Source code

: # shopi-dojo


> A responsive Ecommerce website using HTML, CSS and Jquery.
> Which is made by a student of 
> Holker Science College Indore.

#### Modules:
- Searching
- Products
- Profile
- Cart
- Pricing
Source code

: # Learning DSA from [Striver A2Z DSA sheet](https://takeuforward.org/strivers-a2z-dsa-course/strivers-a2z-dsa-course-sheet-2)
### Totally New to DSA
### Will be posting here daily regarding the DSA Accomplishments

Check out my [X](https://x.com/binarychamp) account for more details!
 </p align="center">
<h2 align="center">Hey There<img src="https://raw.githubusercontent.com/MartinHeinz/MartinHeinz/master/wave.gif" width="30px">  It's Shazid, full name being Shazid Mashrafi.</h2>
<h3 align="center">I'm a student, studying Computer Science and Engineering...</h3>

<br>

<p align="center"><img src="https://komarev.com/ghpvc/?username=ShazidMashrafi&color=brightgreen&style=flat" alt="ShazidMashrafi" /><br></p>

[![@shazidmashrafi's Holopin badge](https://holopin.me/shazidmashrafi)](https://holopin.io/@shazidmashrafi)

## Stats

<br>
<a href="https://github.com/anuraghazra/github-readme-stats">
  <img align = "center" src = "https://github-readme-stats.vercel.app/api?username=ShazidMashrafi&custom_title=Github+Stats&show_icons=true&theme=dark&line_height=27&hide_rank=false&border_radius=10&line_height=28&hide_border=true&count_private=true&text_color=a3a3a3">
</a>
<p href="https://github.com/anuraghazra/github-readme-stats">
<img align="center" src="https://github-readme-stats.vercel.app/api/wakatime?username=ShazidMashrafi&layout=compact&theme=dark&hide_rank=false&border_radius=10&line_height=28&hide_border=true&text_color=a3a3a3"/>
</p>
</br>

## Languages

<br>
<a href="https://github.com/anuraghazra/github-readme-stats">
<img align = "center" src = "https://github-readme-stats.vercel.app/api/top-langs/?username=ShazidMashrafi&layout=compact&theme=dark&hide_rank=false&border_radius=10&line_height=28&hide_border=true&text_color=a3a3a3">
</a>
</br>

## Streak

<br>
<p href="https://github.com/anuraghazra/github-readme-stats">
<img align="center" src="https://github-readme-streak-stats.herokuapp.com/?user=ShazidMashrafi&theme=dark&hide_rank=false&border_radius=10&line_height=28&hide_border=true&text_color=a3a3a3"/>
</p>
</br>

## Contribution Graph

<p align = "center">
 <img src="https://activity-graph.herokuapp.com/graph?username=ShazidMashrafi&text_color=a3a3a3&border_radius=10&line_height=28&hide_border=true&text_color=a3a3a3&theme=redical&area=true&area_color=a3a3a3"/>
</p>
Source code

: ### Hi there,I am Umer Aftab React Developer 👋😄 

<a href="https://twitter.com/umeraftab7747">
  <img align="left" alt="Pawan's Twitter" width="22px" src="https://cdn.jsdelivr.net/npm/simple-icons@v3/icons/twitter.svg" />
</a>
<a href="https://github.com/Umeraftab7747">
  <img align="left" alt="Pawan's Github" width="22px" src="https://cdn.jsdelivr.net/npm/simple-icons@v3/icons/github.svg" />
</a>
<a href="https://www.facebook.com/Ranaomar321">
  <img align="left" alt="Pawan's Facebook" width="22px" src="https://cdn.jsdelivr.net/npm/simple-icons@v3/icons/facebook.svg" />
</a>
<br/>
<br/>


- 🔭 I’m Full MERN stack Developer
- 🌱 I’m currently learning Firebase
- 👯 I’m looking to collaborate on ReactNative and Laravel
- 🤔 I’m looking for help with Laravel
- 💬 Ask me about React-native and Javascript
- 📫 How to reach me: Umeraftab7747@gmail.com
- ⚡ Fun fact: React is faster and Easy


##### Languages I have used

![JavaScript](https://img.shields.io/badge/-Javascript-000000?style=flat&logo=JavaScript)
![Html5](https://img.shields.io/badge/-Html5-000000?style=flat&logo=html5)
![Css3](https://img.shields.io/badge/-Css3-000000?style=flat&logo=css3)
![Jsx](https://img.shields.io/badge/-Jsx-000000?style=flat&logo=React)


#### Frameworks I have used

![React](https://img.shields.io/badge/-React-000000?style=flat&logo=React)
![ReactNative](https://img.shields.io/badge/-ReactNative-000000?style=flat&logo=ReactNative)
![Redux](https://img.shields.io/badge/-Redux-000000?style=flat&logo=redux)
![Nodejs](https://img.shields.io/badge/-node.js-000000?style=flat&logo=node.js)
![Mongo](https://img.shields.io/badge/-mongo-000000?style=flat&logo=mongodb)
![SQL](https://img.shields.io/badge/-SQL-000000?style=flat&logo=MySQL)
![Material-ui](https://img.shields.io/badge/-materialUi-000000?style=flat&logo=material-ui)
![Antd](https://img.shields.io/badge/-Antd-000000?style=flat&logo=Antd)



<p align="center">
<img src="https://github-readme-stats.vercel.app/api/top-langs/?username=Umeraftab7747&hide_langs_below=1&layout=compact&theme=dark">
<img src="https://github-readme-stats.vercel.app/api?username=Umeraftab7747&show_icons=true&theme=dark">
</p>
* * * * * * *
- **Exercise**: Please write out the entries above in full, exactly as they read.

- **Response below**:
Source code

: # shopi-dojo


> A responsive Ecommerce website using HTML, CSS and Jquery.
> Which is made by a student of 
> Holker Science College Indore.

#### Modules:
- Searching
- Products
- Profile
- Cart
- Pricing
Source code

: # Learning DSA from [Striver A2Z DSA sheet](https://takeuforward.org/strivers-a2z-dsa-course/strivers-a2z-dsa-course-sheet-2)
### Totally New to DSA
### Will be posting here daily regarding the DSA Accomplishments

Check out my [X](https://x.com/binarychamp) account for more details!
 </p align="center">
<h2 align="center">Hey There<img src="https://raw.githubusercontent.com/MartinHeinz/MartinHeinz/master/wave.gif" width="30px">  It's Shazid, full name being Shazid Mashrafi.</h2>
<h3 align="center">I'm a student, studying Computer Science and Engineering...</h3>

<br>

<p align="center"><img src="https://komarev.com/ghpvc/?username=ShazidMashrafi&color=brightgreen&style=flat" alt="ShazidMashrafi" /><br></p>

[![@shazidmashrafi's Holopin badge](https://holopin.me/shazidmashrafi)](https://holopin.io/@shazidmashrafi)

## Stats

<br>
<a href="https://github.com/anuraghazra/github-readme-stats">
  <img align = "center" src = "https://github-readme-stats.vercel.app/api?username=ShazidMashrafi&custom_title=Github+Stats&show_icons=true&theme=dark&line_height=27&hide_rank=false&border_radius=10&line_height=28&hide_border=true&count_private=true&text_color=a3a3a3">
</a>
<p href="https://github.com/anuraghazra/github-readme-stats">
<img align="center" src="https://github-readme-stats.vercel.app/api/wakatime?username=ShazidMashrafi&layout=compact&theme=dark&hide_rank=false&border_radius=10&line_height=28&hide_border=true&text_color=a3a3a3"/>
</p>
</br>

## Languages

<br>
<a href="https://github.com/anuraghazra/github-readme-stats">
<img align = "center" src = "https://github-readme-stats.vercel.app/api/top-langs/?username=ShazidMashrafi&layout=compact&theme=dark&hide_rank=false&border_radius=10&line_height=28&hide_border=true&text_color=a3a3a3">
</a>
</br>

## Streak

<br>
<p href="https://github.com/anuraghazra/github-readme-stats">
<img align="center" src="https://github-readme-streak-stats.herokuapp.com/?user=ShazidMashrafi&theme=dark&hide_rank=false&border_radius=10&line_height=28&hide_border=true&text_color=a3a3a3"/>
</p>
</br>

## Contribution Graph

<p align = "center">
 <img src="https://activity-graph.herokuapp.com/graph?username=ShazidMashrafi&text_color=a3a3a3&border_radius=10&line_height=28&hide_border=true&text_color=a3a3a3&theme=redical&area=true&area_color=a3a3a3"/>
</p>
Source code

: ### Hi there,I am Umer Aftab React Developer 👋😄 

<a href="https://twitter.com/umeraftab7747">
  <img align="left" alt="Pawan's Twitter" width="22px" src="https://cdn.jsdelivr.net/npm/simple-icons@v3/icons/twitter.svg" />
</a>
<a href="https://github.com/Umeraftab7747">
  <img align="left" alt="Pawan's Github" width="22px" src="https://cdn.jsdelivr.net/npm/simple-icons@v3/icons/github.svg" />
</a>
<a href="https://www.facebook.com/Ranaomar321">
  <img align="left" alt="Pawan's Facebook" width="22px" src="https://cdn.jsdelivr.net/npm/simple-icons@v3/icons/facebook.svg" />
</a>
<br/>
<br/>


- 🔭 I’m Full MERN stack Developer
- 🌱 I’m currently learning Firebase
- 👯 I’m looking to collaborate on ReactNative and Laravel
- 🤔 I’m looking for help with Laravel
- 💬 Ask me about React-native and Javascript
- 📫 How to reach me: Umeraftab7747@gmail.com
- ⚡ Fun fact: React is faster and Easy


##### Languages I have used

![JavaScript](https://img.shields.io/badge/-Javascript-000000?style=flat&logo=JavaScript)
![Html5](https://img.shields.io/badge/-Html5-000000?style=flat&logo=html5)
![Css3](https://img.shields.io/badge/-Css3-000000?style=flat&logo=css3)
![Jsx](https://img.shields.io/badge/-Jsx-000000?style=flat&logo=React)


#### Frameworks I have used

![React](https://img.shields.io/badge/-React-000000?style=flat&logo=React)
![ReactNative](https://img.shields.io/badge/-ReactNative-000000?style=flat&logo=ReactNative)
![Redux](https://img.shields.io/badge/-Redux-000000?style=flat&logo=redux)
![Nodejs](https://img.shields.io/badge/-node.js-000000?style=flat&logo=node.js)
![Mongo](https://img.shields.io/badge/-mongo-000000?style=flat&logo=mongodb)
![SQL](https://img.shields.io/badge/-SQL-000000?style=flat&logo=MySQL)
![Material-ui](https://img.shields.io/badge/-materialUi-000000?style=flat&logo=material-ui)
![Antd](https://img.shields.io/badge/-Antd-000000?style=flat&logo=Antd)



<p align="center">
<img src="https://github-readme-stats.vercel.app/api/top-langs/?username=Umeraftab7747&hide_langs_below=1&layout=compact&theme=dark">
<img src="https://github-readme-stats.vercel.app/api?username=Umeraftab7747&show_icons=true&theme=dark">
</p>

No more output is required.